- **Source material**
-=-=-=-=-
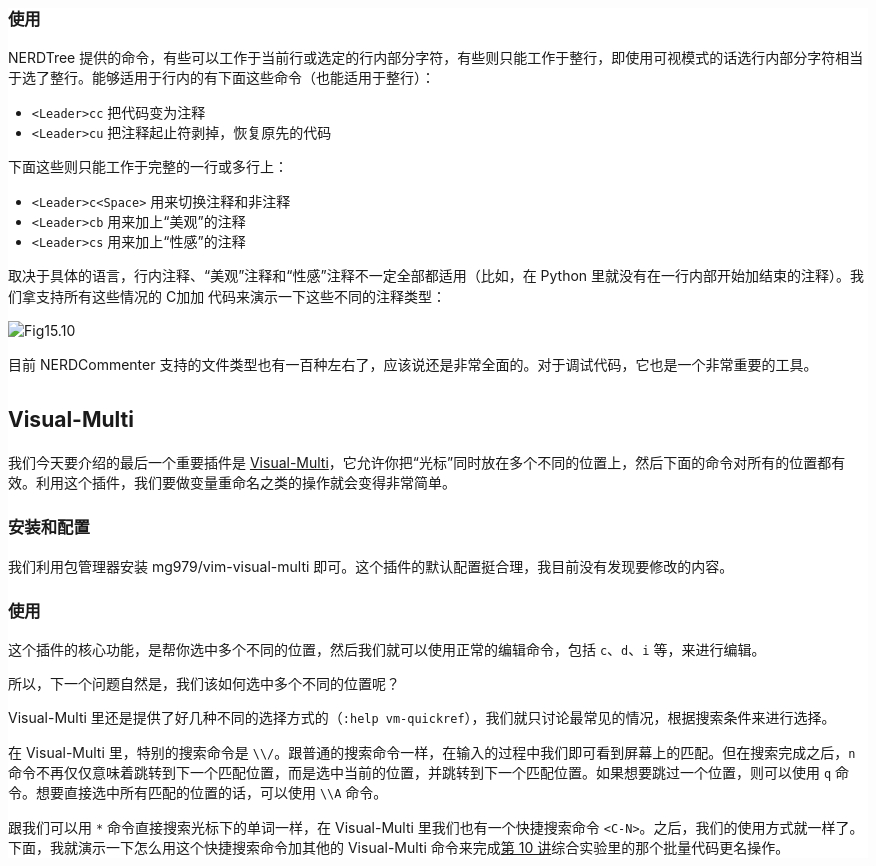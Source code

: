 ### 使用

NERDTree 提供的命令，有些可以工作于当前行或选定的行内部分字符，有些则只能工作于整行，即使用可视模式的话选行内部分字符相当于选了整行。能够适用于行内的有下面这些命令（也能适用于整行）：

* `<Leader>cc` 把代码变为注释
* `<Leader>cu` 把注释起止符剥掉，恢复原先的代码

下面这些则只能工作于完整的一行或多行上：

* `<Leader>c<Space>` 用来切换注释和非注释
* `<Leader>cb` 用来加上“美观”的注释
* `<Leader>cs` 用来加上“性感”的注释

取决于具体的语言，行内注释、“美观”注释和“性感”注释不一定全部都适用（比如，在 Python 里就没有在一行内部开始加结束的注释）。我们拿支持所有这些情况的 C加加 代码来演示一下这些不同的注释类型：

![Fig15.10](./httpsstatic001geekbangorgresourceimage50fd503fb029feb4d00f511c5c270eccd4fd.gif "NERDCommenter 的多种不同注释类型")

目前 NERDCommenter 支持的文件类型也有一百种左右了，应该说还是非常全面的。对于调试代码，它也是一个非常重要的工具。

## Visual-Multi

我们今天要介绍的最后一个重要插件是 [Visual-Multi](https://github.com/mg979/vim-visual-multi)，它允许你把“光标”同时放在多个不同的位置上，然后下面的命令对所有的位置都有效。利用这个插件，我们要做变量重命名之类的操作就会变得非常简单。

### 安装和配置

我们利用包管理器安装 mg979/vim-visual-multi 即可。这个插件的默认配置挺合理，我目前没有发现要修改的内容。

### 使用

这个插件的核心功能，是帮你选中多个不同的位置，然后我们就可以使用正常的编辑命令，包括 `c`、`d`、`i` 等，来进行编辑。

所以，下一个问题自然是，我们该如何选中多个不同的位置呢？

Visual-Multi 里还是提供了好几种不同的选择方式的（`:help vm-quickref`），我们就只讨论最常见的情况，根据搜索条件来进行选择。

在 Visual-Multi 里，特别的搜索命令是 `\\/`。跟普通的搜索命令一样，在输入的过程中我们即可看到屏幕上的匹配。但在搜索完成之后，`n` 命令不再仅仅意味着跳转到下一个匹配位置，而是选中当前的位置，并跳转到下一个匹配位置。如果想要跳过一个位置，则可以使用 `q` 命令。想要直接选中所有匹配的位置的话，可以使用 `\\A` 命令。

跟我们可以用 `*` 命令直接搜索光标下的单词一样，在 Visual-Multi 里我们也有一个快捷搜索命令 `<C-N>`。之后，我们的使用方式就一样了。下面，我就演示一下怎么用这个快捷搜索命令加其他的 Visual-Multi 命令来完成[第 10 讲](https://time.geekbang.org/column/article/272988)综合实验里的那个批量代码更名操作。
-=-=-=-=-
- **Try it**
The answer must be the line containing "在 Visual-Multi 里，特别的搜索命令是" and every line after it through the last line of the records above, repeated exactly.

- **Written answer**
在 Visual-Multi 里，特别的搜索命令是 `\\/`。跟普通的搜索命令一样，在输入的过程中我们即可看到屏幕上的匹配。但在搜索完成之后，`n` 命令不再仅仅意味着跳转到下一个匹配位置，而是选中当前的位置，并跳转到下一个匹配位置。如果想要跳过一个位置，则可以使用 `q` 命令。想要直接选中所有匹配的位置的话，可以使用 `\\A` 命令。

跟我们可以用 `*` 命令直接搜索光标下的单词一样，在 Visual-Multi 里我们也有一个快捷搜索命令 `<C-N>`。之后，我们的使用方式就一样了。下面，我就演示一下怎么用这个快捷搜索命令加其他的 Visual-Multi 命令来完成[第 10 讲](https://time.geekbang.org/column/article/272988)综合实验里的那个批量代码更名操作。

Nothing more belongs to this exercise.